3. Make Peace with Food

Call a truce; stop the food fight! Give yourself unconditional permission to eat. If you tell yourself that you can’t or shouldn’t have a particular food, it can lead to intense feelings of deprivation that build into uncontrollable cravings and, often, bingeing. When you finally “give in” to your forbidden foods, eating will be experienced with such intensity it usually results in overeating and overwhelming guilt.


4. Challenge the Food Police

Scream a loud "hell no" to thoughts in your head that declare you’re “good” for eating minimal calories or “bad” because you ate a piece of chocolate cake. The food police monitor the unreasonable rules that diet culture has created. Chasing the food police away is a critical step in returning to Intuitive Eating.

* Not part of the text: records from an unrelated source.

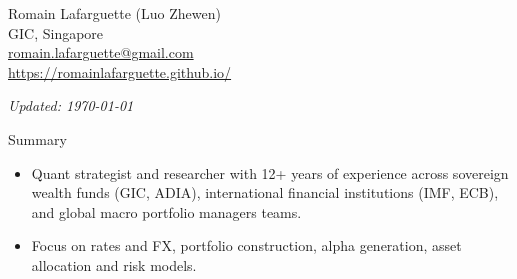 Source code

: \documentclass[usegeometry, 10pt, a4paper]{cv} %
\begin{document}
\hspace{10mm}
\begin{chapeau}
\begin{adresse}
\begin{flushleft}
    Romain Lafarguette (Luo Zhewen)\\
    GIC, Singapore \\
    \href{mailto:romain.lafarguette@gmail.com}{romain.lafarguette@gmail.com}\\
    \url{https://romainlafarguette.github.io/} \\
\end{flushleft}
\end{adresse}
\begin{etatcivil}
\begin{flushleft}
  \hspace{15mm} \emph{Updated: \monthyeardate\today}\\
\end{flushleft}
\end{etatcivil}
\end{chapeau}

\begin{rubriquetableau}[0.95\textwidth]{Summary}\\
  \vspace{-1cm}
  \begin{itemize}
    \item Quant strategist and researcher with 12+ years of experience across sovereign wealth funds (GIC, ADIA), international financial institutions (IMF, ECB), and global macro portfolio managers teams.
    \item Focus on rates and FX, portfolio construction, alpha generation, asset allocation and risk models.
  \end{itemize}

\end{rubriquetableau}

\vspace{0.2cm}

\end{document}
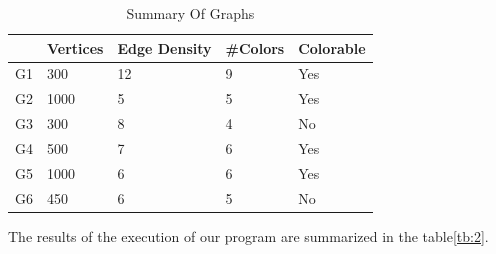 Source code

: \documentclass[10pt,twoside]{article}
\begin{document}
\begin{table}[h]
\centering
\begin{tabular}{|l|l|l|l|l|}
\hline
   & Vertices & Edge Density & \#Colors &  Colorable   \\ \hline
G1 & 300      & 12           & 9        & Yes \\ \hline
G2 & 1000     & 5            & 5        & Yes \\ \hline
G3 & 300      & 8            & 4        & No  \\ \hline
G4 & 500      & 7            & 6        & Yes \\ \hline
G5 & 1000     & 6            & 6        & Yes \\ \hline
G6 & 450      & 6            & 5        & No \\ \hline
\end{tabular}
\caption{Summary Of Graphs}
\label{tb:1}
\end{table}

The results of the execution of our program are summarized in the table\ref{tb:2}.
\end{document}

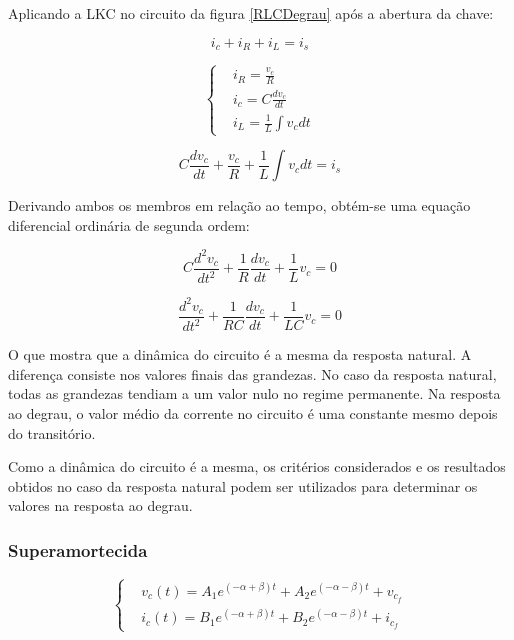 \documentclass[12pt,fleqn]{book} %
\begin{document}
{Aplicando a LKC no circuito da figura \ref{RLCDegrau} após a abertura da chave:

\begin{equation}
i_c + i_R + i_L = i_s
\end{equation}

\begin{equation}
\left\{\begin{aligned} & 
        i_R = \frac{v_c}{R}\\& 
        i_c = C\frac{dv_c}{dt}\\&        
        i_L = \frac{1}{L}\int v_cdt
    \end{aligned}\right.
\end{equation}

\begin{equation}
C\frac{dv_c}{dt} + \frac{v_c}{R} + \frac{1}{L}\int v_cdt = i_s
\end{equation}

Derivando ambos os membros em relação ao tempo, obtém-se uma equação diferencial ordinária de segunda ordem:

\begin{equation}
C\frac{d^2v_c}{dt^2} + \frac{1}{R}\frac{dv_c}{dt} + \frac{1}{L} v_c = 0
\end{equation}

\begin{equation}
\frac{d^2v_c}{dt^2} + \frac{1}{RC}\frac{dv_c}{dt} + \frac{1}{LC} v_c = 0
\end{equation}   

O que mostra que a dinâmica do circuito é a mesma da resposta natural. A diferença consiste nos valores finais das grandezas. No caso da resposta natural, todas as grandezas tendiam a um valor nulo no regime permanente. Na resposta ao degrau, o valor médio da corrente no circuito é uma constante mesmo depois do transitório.

Como a dinâmica do circuito é a mesma, os critérios considerados e os resultados obtidos no caso da resposta natural podem ser utilizados para determinar os valores na resposta ao degrau.
        
            \subsubsection{Superamortecida}
            
\begin{equation}
\left\{\begin{aligned} & 
        v_c(t) = A_1e^{(-\alpha + \beta)t} + A_2e^{(-\alpha - \beta)t} + v_{c_f}\\&       
        i_c(t) = B_1e^{(-\alpha + \beta)t} + B_2e^{(-\alpha - \beta)t} + i_{c_f}
    \end{aligned}\right.
\end{equation}

}
\end{document}
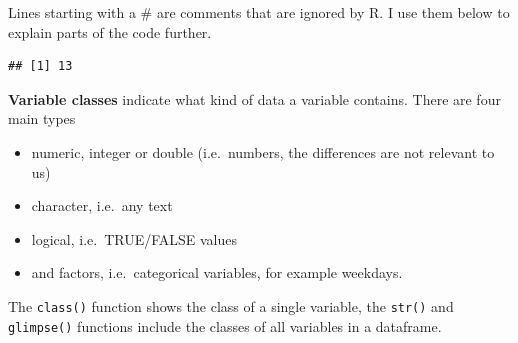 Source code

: \documentclass[
]{book}
\newenvironment{Shaded}{\begin{snugshade}}{\end{snugshade}}
\newcommand{\CommentTok}[1]{\textcolor[rgb]{0.56,0.35,0.01}{\textit{#1}}}
\newcommand{\DataTypeTok}[1]{\textcolor[rgb]{0.13,0.29,0.53}{#1}}
\newcommand{\DecValTok}[1]{\textcolor[rgb]{0.00,0.00,0.81}{#1}}
\newcommand{\KeywordTok}[1]{\textcolor[rgb]{0.13,0.29,0.53}{\textbf{#1}}}
\newcommand{\NormalTok}[1]{#1}
\newcommand{\OperatorTok}[1]{\textcolor[rgb]{0.81,0.36,0.00}{\textbf{#1}}}
\newcommand{\StringTok}[1]{\textcolor[rgb]{0.31,0.60,0.02}{#1}}
\providecommand{\tightlist}{%
  \setlength{\itemsep}{0pt}\setlength{\parskip}{0pt}}
\begin{document}
Lines starting with a \# are comments that are ignored by R. I use them below to explain parts of the code further.

\begin{Shaded}
\end{Shaded}

\begin{verbatim}
## [1] 13
\end{verbatim}

\textbf{Variable classes} indicate what kind of data a variable contains. There are four main types

\begin{itemize}
\tightlist
\item
  numeric, integer or double (i.e.~numbers, the differences are not relevant to us)
\item
  character, i.e.~any text
\item
  logical, i.e.~TRUE/FALSE values
\item
  and factors, i.e.~categorical variables, for example weekdays.
\end{itemize}

The \texttt{class()} function shows the class of a single variable, the \texttt{str()} and \texttt{glimpse()} functions include the classes of all variables in a dataframe.
\end{document}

5. Discover the Satisfaction Factor

In our compulsion to comply with diet culture, we often overlook one of the most basic gifts of existence—the pleasure and satisfaction that can be found in the eating experience. When you eat what you really want, in an environment that is inviting, the pleasure you derive will be a powerful force in helping you feel satisfied and content. By providing this experience for yourself, you will find that it takes just the right amount of food for you to decide you’ve had “enough.”


6. Feel Your Fullness

In order to honor your fullness, you need to trust that you will give yourself the foods that you desire. Listen for the body signals that tell you that you are no longer hungry. Observe the signs that show that you’re comfortably full. Pause in the middle of eating and ask yourself how the food tastes, and what your current hunger level is.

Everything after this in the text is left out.